Loan Types

Which type of loan is best for you?

At First Choice Home Loans QLD, your home loan specialists can take you through a number
of home loan options to find the one that suits your lifestyle and may be one of the following:

Variable Rate Home Loan

If you’re looking for flexibility and being able to pay extra payments without penalty and maybe have features like Redraw & Offset then a standard variable rate home loan may be better suited to you.

By being able to pay extra this can help you save on interest charged & build up equity (redraw) which can help if you have any changes in your future financial situation.

With a variable rate loan, your interest rate can increase or decrease throughout the term of the loan.

The interest rate a bank offers can be affected by a number of factors, including in part the official cash rate set by the Reserve Bank of Australia (RBA) as well as higher or lower funding costs for the lender.

Fixed Rate Home Loan

A fixed interest rate home loan is one where your interest rate is locked in for a set period, this can range between one and ten years.

During the time your interest rate is fixed, both your interest rate and your required repayments won’t change. This can be good if the interest rates increase (your repayment will not change) during this period but can be bad if they decrease (your repayment will not reduce).

The main advantage of a fixed rate home loan is certainty. You can lock in or ‘fix’ your interest rate for a certain period of time – typically between one and five years – and plan for the future, knowing that your repayments will stay the same during that time.

With most lenders when the fixed term ends, your loan will usually automatically roll over to the applicable standard variable rate.

You can choose to refix your home loan but it will be at whatever interest rates are applicable at that time.

Split Home Loan

A split home loan is when you divide your loan into multiple parts – meaning you could nominate a portion of the loan to have a fixed interest rate and the remainder could have a variable interest rate.

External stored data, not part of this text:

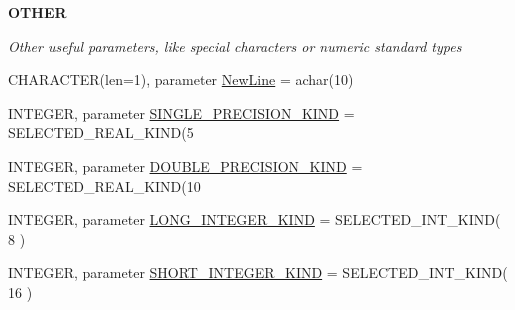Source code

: \begin{Indent}{\bf OTHER}\par
{\em \label{_amgrp03570470bad94692ce93e32700d2e1cb}
Other useful parameters, like special characters or numeric standard types \par
 }\begin{DoxyCompactItemize}
\item 
CHARACTER(len=1), parameter \hyperlink{namespace_my_consts_a9a8e9aee6b2dd00efffbdb0957a48628}{NewLine} = achar(10)
\item 
INTEGER, parameter \hyperlink{namespace_my_consts_a293023fa7183e7f030a565aab4319d39}{SINGLE\_\-PRECISION\_\-KIND} = SELECTED\_\-REAL\_\-KIND(5
\item 
INTEGER, parameter \hyperlink{namespace_my_consts_a692521408a6d0a60e684c2dc67c804ab}{DOUBLE\_\-PRECISION\_\-KIND} = SELECTED\_\-REAL\_\-KIND(10
\item 
INTEGER, parameter \hyperlink{namespace_my_consts_a2d3348d585376d97fd760ceea81f0b65}{LONG\_\-INTEGER\_\-KIND} = SELECTED\_\-INT\_\-KIND( 8 )
\item 
INTEGER, parameter \hyperlink{namespace_my_consts_a12ff6515269f67ce554ac8d092a2119e}{SHORT\_\-INTEGER\_\-KIND} = SELECTED\_\-INT\_\-KIND( 16 )
\end{DoxyCompactItemize}
\end{Indent}


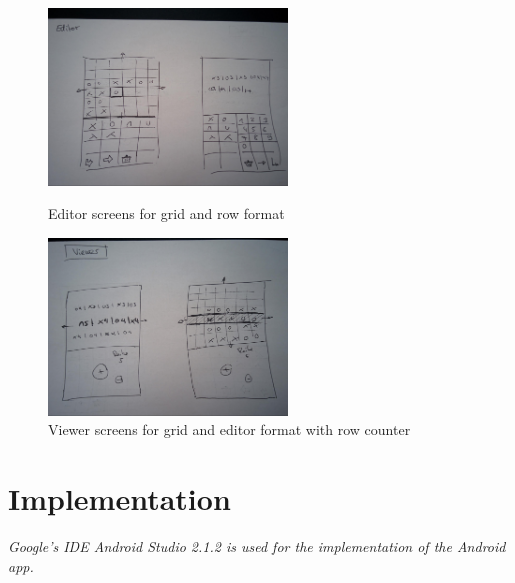 \documentclass[a4paper,11pt]{kth-mag}
\begin{document}
\begin{figure}
\centering
\begin{minipage}{.5\textwidth}
  \centering
  \includegraphics[width=2.5in]{images/image00.jpg}
  \caption{Editor screens for grid and row format}
  \label{fig_wireframe3}
\end{minipage}

\begin{minipage}{.5\textwidth}
  \centering
  \includegraphics[width=2.5in]{images/image02.jpg}
  \caption{Viewer screens for grid and editor format with row counter}
  \label{fig_wireframe4}
\end{minipage}
\end{figure}

\chapter{Implementation}
\textit{Google’s IDE Android Studio 2.1.2 is used for the implementation of the Android app. }
\end{document}
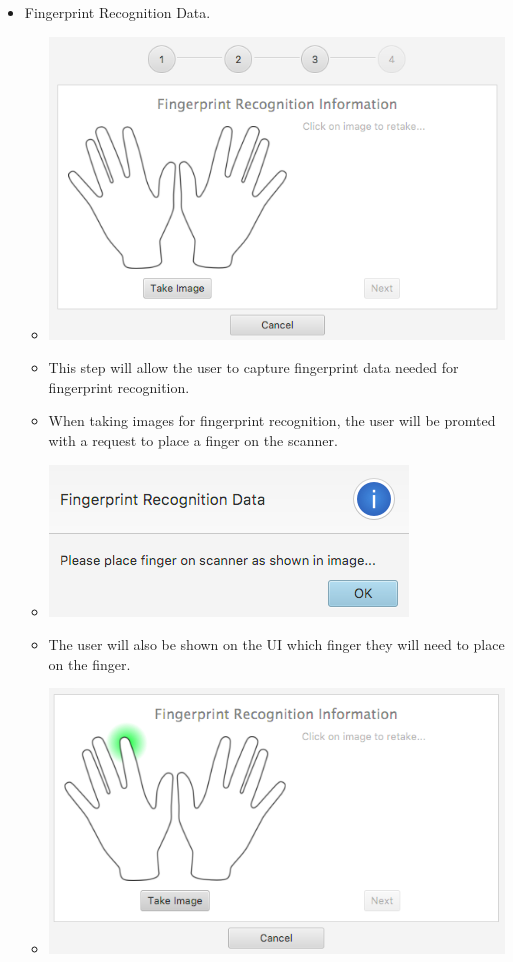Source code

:\begin{itemize}
\begin{itemize}
				\item Fingerprint Recognition Data.
				\begin{itemize}
					\item \includegraphics[width=\linewidth]{images/Screenshots/Registration/Reg_Step3.png}
					\item This step will allow the user to capture fingerprint data needed for fingerprint recognition.
					\item When taking images for fingerprint recognition, the user will be promted with a request to place a finger on the scanner.
					\item \includegraphics[width=\linewidth]{images/Screenshots/Registration/Reg_Step3_Finger.png}
					\item The user will also be shown on the UI which finger they will need to place on the finger.
					\item \includegraphics[width=\linewidth]{images/Screenshots/Registration/Reg_Step3_finger1.png}
				\end{itemize}
				

\end{itemize}
\end{itemize}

The fixed portion you would be protected from interest rate rise (however, you wouldn’t benefit from a drop in interest rates) giving you comfort in payments. This can give you comfort knowing your repayment for a set period & allow you to budget over that time.

The variable portion would allow you to pay extra without penalty & may allow you to have Offset and Redraw.

You may also benefit from an interest rate drop, however that also means your repayments would increase if the interest rate goes up.

Example: You’d like to split your $400,000 home loan, and after considering the types of home loans available and how they may match your needs, you decide on a 80:20 split.

Your home loan would then be divided into two loans – a fixed interest rate would be charged on $320,000 and the remaining $80,000 would have a variable interest rate.

Equity Home Loan

Equity is the difference between the value of your property and the amount you still owe on your home loan. You can often access and use this equity to improve your lifestyle.

If you’ve paid down some or your entire loan, and/or your home has increased in value, you may be able to use your equity for:

  • Home renovations (shed, pool, new kitchen)
  • Home maintenance
  • Investment (purchase shares or investment property)
  • Buy a car or travel

 
To find out how much equity you have in your home, you may need to get your home valued. This can be done by your team at First Choice Home Loans.

Make an appointment with one of our home loan specialists to discuss your equity options.

Whether you can borrow additional funds to access the equity in your home will depend on a number of factors, such as your income, living expenses and how much you owe.

Lenders Mortgage Insurance may apply depending on the amount you want to borrow and the property valuation.

The circumstances of your loan will also determine whether this may apply.